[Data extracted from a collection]
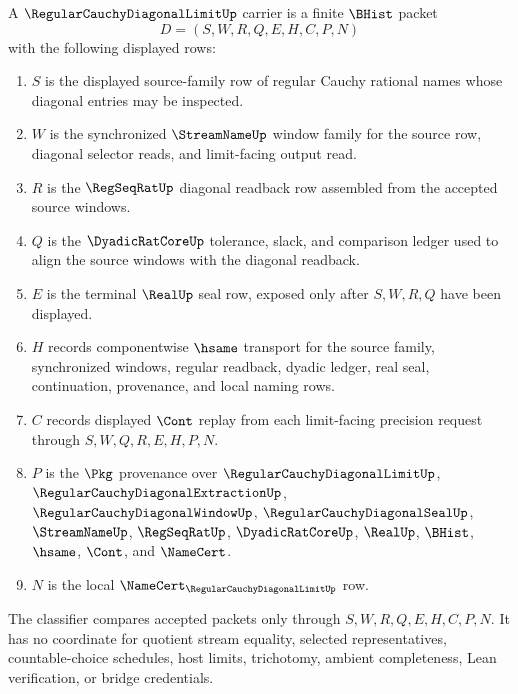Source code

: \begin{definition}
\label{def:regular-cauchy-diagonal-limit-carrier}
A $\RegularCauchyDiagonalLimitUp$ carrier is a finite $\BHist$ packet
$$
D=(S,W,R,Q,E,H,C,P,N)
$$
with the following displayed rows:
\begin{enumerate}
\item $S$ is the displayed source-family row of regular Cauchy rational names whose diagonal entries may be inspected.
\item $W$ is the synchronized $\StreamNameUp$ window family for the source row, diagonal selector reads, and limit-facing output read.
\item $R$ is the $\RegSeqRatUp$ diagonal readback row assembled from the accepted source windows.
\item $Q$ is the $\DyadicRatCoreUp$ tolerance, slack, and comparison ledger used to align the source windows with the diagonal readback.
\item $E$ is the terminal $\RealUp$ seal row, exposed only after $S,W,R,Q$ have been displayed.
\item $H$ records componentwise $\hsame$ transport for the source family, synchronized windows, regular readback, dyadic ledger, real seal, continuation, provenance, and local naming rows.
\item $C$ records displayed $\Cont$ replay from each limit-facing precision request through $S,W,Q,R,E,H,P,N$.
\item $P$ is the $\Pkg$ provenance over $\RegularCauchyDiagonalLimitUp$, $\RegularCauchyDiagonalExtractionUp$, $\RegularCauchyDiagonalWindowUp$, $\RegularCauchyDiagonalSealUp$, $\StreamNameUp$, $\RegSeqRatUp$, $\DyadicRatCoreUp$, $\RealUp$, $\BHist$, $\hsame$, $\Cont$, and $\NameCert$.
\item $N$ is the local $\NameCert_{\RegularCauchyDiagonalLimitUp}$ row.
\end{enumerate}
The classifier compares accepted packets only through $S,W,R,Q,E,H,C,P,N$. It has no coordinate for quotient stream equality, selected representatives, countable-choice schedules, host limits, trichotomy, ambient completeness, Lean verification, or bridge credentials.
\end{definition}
--
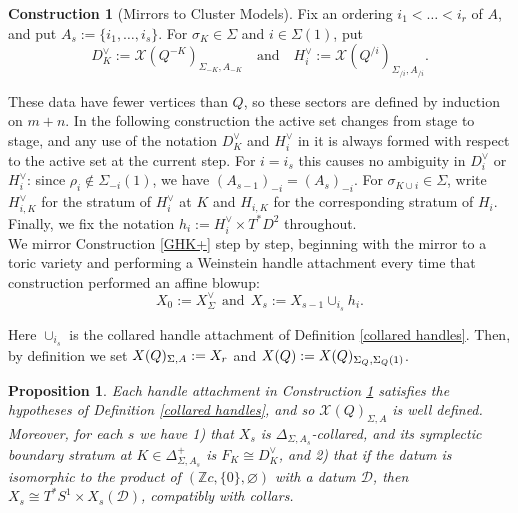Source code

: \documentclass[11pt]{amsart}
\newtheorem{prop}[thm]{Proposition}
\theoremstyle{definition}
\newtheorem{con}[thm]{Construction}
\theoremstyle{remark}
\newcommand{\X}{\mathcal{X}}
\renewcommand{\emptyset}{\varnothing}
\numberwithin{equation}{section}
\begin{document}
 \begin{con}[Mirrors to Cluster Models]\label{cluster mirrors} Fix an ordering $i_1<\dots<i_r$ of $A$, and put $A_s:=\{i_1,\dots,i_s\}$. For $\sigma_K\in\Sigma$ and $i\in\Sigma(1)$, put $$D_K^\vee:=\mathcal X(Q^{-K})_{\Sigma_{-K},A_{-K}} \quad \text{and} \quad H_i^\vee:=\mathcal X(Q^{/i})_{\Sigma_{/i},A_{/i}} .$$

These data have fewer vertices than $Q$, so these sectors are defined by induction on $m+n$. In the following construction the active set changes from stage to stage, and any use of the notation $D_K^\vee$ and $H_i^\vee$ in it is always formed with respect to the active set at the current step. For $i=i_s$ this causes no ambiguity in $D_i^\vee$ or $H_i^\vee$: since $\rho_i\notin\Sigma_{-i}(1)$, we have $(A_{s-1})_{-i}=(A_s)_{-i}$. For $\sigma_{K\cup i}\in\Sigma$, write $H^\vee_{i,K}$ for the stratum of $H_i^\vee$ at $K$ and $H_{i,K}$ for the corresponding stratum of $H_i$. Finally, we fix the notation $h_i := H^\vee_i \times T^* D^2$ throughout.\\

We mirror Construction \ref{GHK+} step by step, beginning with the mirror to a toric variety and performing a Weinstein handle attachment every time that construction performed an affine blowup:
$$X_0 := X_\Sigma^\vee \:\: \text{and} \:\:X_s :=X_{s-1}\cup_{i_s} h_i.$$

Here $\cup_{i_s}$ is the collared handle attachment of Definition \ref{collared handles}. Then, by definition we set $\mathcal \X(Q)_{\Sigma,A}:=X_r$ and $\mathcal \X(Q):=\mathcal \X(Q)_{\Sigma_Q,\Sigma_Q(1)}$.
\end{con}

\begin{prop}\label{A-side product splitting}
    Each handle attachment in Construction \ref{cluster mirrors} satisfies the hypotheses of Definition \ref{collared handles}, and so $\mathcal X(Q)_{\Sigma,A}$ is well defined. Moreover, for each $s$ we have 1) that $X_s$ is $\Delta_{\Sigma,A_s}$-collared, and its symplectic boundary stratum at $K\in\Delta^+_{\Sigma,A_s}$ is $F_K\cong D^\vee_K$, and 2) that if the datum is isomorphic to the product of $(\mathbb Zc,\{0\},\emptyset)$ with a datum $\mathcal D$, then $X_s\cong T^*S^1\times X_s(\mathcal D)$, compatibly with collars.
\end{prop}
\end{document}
...
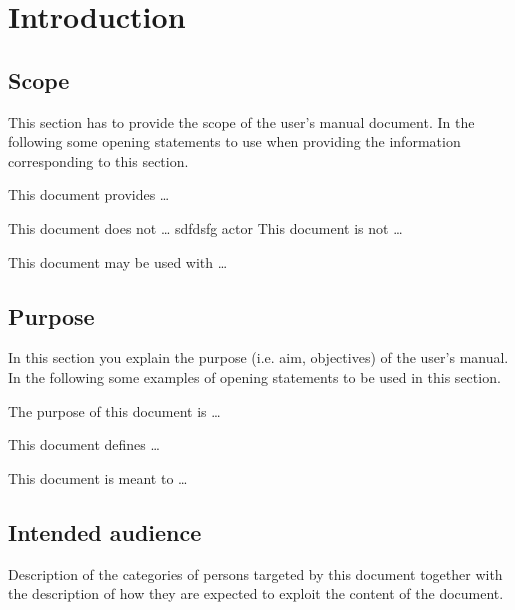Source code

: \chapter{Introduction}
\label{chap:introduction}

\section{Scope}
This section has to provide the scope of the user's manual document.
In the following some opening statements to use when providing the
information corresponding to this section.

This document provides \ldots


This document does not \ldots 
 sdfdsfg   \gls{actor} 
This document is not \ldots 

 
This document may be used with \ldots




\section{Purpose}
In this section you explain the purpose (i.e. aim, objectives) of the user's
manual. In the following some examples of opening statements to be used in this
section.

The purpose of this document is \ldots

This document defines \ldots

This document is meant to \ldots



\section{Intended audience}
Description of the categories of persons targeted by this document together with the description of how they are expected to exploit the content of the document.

### To do
Show every line from the entries that includes the word "rows".

### Answer section
with the following displayed rows:
\item $H$ records componentwise $\hsame$ transport for the source family, synchronized windows, regular readback, dyadic ledger, real seal, continuation, provenance, and local naming rows.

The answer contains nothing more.